'''
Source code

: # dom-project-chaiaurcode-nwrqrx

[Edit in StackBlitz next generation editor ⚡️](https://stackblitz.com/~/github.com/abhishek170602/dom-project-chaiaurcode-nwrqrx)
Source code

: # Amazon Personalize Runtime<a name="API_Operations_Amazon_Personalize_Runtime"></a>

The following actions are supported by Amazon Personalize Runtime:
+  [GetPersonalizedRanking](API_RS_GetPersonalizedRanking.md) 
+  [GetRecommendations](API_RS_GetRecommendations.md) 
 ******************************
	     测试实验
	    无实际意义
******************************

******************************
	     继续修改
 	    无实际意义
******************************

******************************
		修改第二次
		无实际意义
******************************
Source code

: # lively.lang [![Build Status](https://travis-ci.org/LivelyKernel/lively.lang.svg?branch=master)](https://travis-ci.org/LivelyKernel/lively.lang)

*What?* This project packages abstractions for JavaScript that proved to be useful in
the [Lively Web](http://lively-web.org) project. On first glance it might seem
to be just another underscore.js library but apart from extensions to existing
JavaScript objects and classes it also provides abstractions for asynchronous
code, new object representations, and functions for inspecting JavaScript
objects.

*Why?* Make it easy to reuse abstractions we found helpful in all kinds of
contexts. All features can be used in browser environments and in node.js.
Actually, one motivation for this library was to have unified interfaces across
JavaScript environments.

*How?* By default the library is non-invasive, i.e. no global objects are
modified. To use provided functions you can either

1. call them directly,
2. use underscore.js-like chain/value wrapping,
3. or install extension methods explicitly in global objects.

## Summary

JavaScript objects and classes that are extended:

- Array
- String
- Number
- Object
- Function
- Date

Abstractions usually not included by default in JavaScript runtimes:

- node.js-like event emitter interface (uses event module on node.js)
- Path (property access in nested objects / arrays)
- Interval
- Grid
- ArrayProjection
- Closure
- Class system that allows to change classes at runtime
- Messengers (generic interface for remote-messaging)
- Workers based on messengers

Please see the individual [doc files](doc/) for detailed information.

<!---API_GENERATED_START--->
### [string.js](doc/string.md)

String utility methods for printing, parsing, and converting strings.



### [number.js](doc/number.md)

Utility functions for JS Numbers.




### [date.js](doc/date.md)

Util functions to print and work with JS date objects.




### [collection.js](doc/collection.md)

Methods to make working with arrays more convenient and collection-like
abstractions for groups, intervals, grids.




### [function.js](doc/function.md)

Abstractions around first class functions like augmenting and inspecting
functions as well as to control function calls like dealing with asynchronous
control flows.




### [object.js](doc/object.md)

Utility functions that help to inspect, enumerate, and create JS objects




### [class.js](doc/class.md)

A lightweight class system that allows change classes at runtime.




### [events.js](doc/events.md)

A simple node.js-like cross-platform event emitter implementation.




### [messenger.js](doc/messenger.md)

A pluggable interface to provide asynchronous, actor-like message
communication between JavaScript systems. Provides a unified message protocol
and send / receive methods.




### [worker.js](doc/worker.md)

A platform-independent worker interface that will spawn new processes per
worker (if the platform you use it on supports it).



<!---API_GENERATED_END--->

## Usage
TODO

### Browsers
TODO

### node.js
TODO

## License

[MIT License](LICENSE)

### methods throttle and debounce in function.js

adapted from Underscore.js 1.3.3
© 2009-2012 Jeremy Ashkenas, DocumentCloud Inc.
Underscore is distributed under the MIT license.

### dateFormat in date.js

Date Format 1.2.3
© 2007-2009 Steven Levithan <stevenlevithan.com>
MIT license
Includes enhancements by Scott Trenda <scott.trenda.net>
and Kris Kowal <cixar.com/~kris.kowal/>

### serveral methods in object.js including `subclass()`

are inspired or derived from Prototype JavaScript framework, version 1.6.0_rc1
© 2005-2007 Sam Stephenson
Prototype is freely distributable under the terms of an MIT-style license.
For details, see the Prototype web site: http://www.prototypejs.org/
'''
- _About this task_:
Repeat the material above in full, quoting it exactly.

- _Response area_:
Source code

: # dom-project-chaiaurcode-nwrqrx

[Edit in StackBlitz next generation editor ⚡️](https://stackblitz.com/~/github.com/abhishek170602/dom-project-chaiaurcode-nwrqrx)
Source code

: # Amazon Personalize Runtime<a name="API_Operations_Amazon_Personalize_Runtime"></a>

The following actions are supported by Amazon Personalize Runtime:
+  [GetPersonalizedRanking](API_RS_GetPersonalizedRanking.md) 
+  [GetRecommendations](API_RS_GetRecommendations.md) 
 ******************************
	     测试实验
	    无实际意义
******************************

******************************
	     继续修改
 	    无实际意义
******************************

******************************
		修改第二次
		无实际意义
******************************
Source code

: # lively.lang [![Build Status](https://travis-ci.org/LivelyKernel/lively.lang.svg?branch=master)](https://travis-ci.org/LivelyKernel/lively.lang)

*What?* This project packages abstractions for JavaScript that proved to be useful in
the [Lively Web](http://lively-web.org) project. On first glance it might seem
to be just another underscore.js library but apart from extensions to existing
JavaScript objects and classes it also provides abstractions for asynchronous
code, new object representations, and functions for inspecting JavaScript
objects.

*Why?* Make it easy to reuse abstractions we found helpful in all kinds of
contexts. All features can be used in browser environments and in node.js.
Actually, one motivation for this library was to have unified interfaces across
JavaScript environments.

*How?* By default the library is non-invasive, i.e. no global objects are
modified. To use provided functions you can either

1. call them directly,
2. use underscore.js-like chain/value wrapping,
3. or install extension methods explicitly in global objects.

## Summary

JavaScript objects and classes that are extended:

- Array
- String
- Number
- Object
- Function
- Date

Abstractions usually not included by default in JavaScript runtimes:

- node.js-like event emitter interface (uses event module on node.js)
- Path (property access in nested objects / arrays)
- Interval
- Grid
- ArrayProjection
- Closure
- Class system that allows to change classes at runtime
- Messengers (generic interface for remote-messaging)
- Workers based on messengers

Please see the individual [doc files](doc/) for detailed information.

<!---API_GENERATED_START--->
### [string.js](doc/string.md)

String utility methods for printing, parsing, and converting strings.



### [number.js](doc/number.md)

Utility functions for JS Numbers.




### [date.js](doc/date.md)

Util functions to print and work with JS date objects.




### [collection.js](doc/collection.md)

Methods to make working with arrays more convenient and collection-like
abstractions for groups, intervals, grids.




### [function.js](doc/function.md)

Abstractions around first class functions like augmenting and inspecting
functions as well as to control function calls like dealing with asynchronous
control flows.




### [object.js](doc/object.md)

Utility functions that help to inspect, enumerate, and create JS objects




### [class.js](doc/class.md)

A lightweight class system that allows change classes at runtime.




### [events.js](doc/events.md)

A simple node.js-like cross-platform event emitter implementation.




### [messenger.js](doc/messenger.md)

A pluggable interface to provide asynchronous, actor-like message
communication between JavaScript systems. Provides a unified message protocol
and send / receive methods.




### [worker.js](doc/worker.md)

A platform-independent worker interface that will spawn new processes per
worker (if the platform you use it on supports it).



<!---API_GENERATED_END--->

## Usage
TODO

### Browsers
TODO

### node.js
TODO

## License

[MIT License](LICENSE)

### methods throttle and debounce in function.js

adapted from Underscore.js 1.3.3
© 2009-2012 Jeremy Ashkenas, DocumentCloud Inc.
Underscore is distributed under the MIT license.

### dateFormat in date.js

Date Format 1.2.3
© 2007-2009 Steven Levithan <stevenlevithan.com>
MIT license
Includes enhancements by Scott Trenda <scott.trenda.net>
and Kris Kowal <cixar.com/~kris.kowal/>

### serveral methods in object.js including `subclass()`

are inspired or derived from Prototype JavaScript framework, version 1.6.0_rc1
© 2005-2007 Sam Stephenson
Prototype is freely distributable under the terms of an MIT-style license.
For details, see the Prototype web site: http://www.prototypejs.org/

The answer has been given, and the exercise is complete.